Records provided -
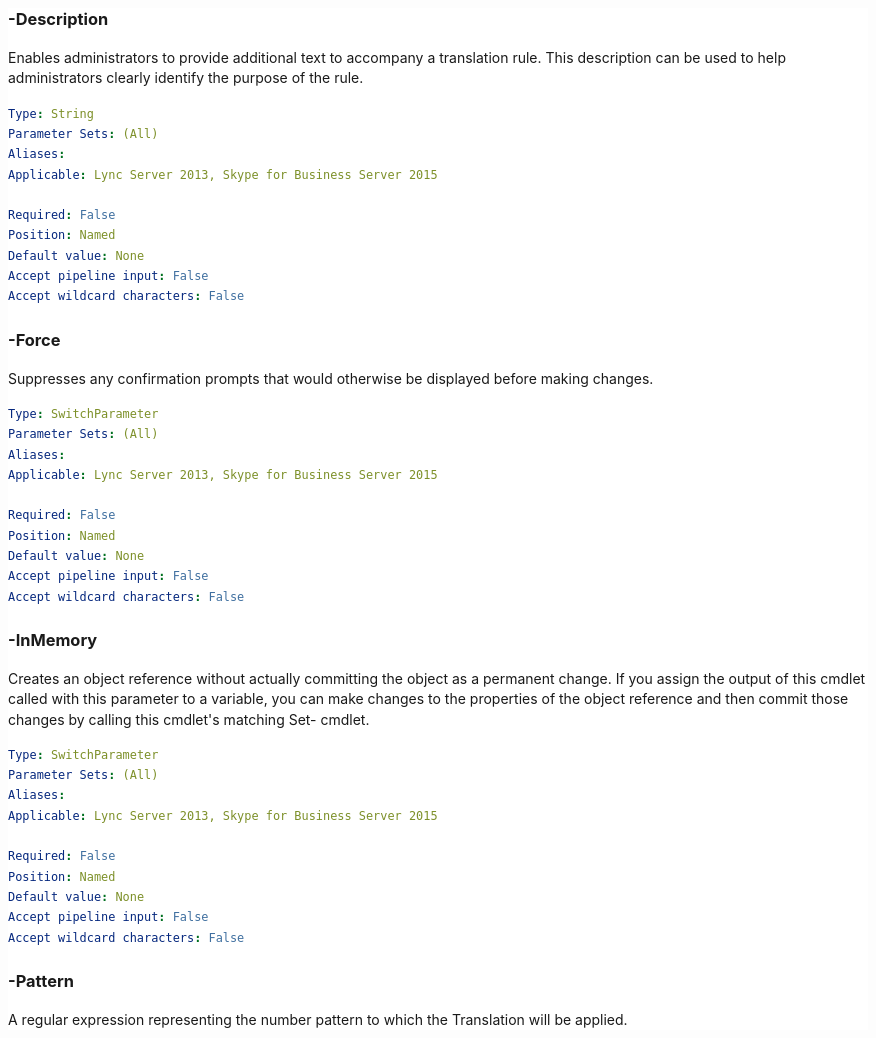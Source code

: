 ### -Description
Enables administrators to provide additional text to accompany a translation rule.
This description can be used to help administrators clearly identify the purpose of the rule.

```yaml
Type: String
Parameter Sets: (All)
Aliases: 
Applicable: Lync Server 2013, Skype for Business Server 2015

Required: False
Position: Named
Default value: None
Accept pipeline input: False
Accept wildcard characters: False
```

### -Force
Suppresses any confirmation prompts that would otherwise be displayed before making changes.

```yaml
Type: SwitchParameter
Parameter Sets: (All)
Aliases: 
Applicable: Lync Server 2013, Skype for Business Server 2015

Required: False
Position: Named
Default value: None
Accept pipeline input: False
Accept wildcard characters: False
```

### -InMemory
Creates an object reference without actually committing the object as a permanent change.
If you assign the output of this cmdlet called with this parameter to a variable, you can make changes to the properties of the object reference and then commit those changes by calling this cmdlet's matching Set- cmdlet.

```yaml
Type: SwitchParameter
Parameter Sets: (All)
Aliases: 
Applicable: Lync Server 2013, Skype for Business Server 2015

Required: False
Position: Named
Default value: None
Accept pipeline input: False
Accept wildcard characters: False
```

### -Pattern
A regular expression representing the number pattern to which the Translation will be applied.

Exercise - Leave the pictures out and set down the rest of the listing above exactly.

Completed task -
Source code

: ### -Description
Enables administrators to provide additional text to accompany a translation rule.
This description can be used to help administrators clearly identify the purpose of the rule.

```yaml
Type: String
Parameter Sets: (All)
Aliases: 
Applicable: Lync Server 2013, Skype for Business Server 2015

Required: False
Position: Named
Default value: None
Accept pipeline input: False
Accept wildcard characters: False
```

### -Force
Suppresses any confirmation prompts that would otherwise be displayed before making changes.

```yaml
Type: SwitchParameter
Parameter Sets: (All)
Aliases: 
Applicable: Lync Server 2013, Skype for Business Server 2015

Required: False
Position: Named
Default value: None
Accept pipeline input: False
Accept wildcard characters: False
```

### -InMemory
Creates an object reference without actually committing the object as a permanent change.
If you assign the output of this cmdlet called with this parameter to a variable, you can make changes to the properties of the object reference and then commit those changes by calling this cmdlet's matching Set- cmdlet.

```yaml
Type: SwitchParameter
Parameter Sets: (All)
Aliases: 
Applicable: Lync Server 2013, Skype for Business Server 2015

Required: False
Position: Named
Default value: None
Accept pipeline input: False
Accept wildcard characters: False
```

### -Pattern
A regular expression representing the number pattern to which the Translation will be applied.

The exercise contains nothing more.